• **Problem details**
Going line by line through the listing below, count each line that includes the word "github", and reply with the count only.

*** Block opens ***

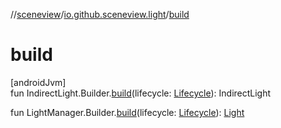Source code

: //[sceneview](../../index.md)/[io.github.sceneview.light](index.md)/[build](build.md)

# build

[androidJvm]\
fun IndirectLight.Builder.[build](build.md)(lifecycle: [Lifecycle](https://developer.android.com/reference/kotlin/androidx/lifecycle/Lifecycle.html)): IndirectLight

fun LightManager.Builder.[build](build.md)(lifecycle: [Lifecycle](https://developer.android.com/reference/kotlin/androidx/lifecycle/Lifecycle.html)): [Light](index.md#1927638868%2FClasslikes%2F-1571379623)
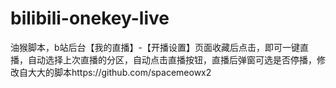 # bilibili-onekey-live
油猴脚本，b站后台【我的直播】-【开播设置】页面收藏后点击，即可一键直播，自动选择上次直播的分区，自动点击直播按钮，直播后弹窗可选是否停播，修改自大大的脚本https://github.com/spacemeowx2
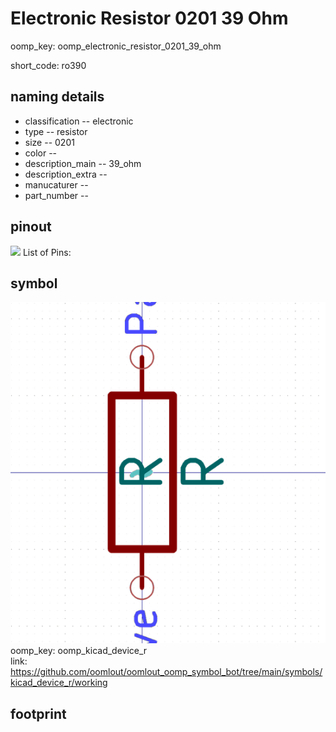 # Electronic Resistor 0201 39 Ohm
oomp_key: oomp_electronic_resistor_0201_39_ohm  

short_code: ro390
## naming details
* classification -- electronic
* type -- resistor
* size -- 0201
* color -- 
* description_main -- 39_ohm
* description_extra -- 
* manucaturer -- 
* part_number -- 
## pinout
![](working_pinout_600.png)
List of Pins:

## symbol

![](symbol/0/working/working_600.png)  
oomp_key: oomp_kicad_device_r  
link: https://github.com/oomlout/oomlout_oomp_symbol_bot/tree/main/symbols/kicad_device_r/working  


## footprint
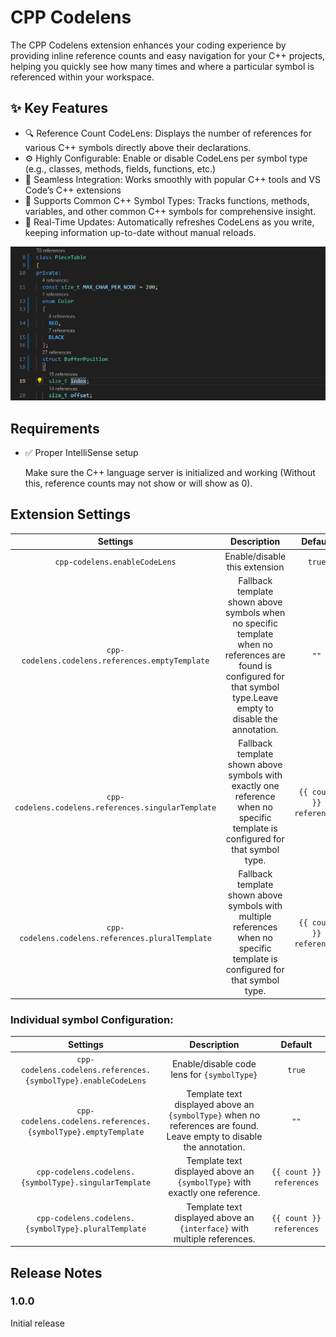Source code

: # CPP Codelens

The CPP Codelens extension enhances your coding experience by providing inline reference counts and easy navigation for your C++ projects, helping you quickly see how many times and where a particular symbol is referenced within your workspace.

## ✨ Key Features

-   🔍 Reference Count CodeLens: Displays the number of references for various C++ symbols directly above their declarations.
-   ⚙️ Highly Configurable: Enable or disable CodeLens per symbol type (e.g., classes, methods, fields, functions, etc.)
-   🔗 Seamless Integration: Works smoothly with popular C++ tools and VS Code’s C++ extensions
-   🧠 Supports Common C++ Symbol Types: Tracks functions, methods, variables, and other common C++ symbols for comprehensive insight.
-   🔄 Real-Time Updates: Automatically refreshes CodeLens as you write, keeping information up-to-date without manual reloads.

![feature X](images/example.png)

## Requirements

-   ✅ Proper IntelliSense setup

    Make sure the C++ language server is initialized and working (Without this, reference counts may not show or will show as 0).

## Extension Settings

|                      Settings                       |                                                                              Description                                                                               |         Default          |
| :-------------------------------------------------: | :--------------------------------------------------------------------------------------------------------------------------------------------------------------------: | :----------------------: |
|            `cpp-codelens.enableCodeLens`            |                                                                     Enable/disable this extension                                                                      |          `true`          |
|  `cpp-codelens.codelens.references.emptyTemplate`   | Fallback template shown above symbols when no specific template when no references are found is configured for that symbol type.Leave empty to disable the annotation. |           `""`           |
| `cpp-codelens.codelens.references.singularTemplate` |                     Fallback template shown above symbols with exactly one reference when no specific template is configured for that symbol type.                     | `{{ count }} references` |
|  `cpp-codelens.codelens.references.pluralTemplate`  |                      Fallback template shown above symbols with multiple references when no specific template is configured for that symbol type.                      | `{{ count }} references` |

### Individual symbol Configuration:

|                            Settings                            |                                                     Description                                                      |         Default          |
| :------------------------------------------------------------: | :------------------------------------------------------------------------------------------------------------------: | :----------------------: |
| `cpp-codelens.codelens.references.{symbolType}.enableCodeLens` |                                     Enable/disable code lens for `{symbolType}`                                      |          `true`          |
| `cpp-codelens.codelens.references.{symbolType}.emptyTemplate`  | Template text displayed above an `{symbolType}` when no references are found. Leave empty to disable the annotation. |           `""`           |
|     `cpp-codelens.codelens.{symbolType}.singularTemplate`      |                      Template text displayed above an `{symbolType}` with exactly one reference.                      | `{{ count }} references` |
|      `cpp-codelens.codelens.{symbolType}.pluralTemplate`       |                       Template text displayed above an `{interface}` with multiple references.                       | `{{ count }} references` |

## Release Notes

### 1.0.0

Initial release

*** Block closes ***

• **Written solution**
3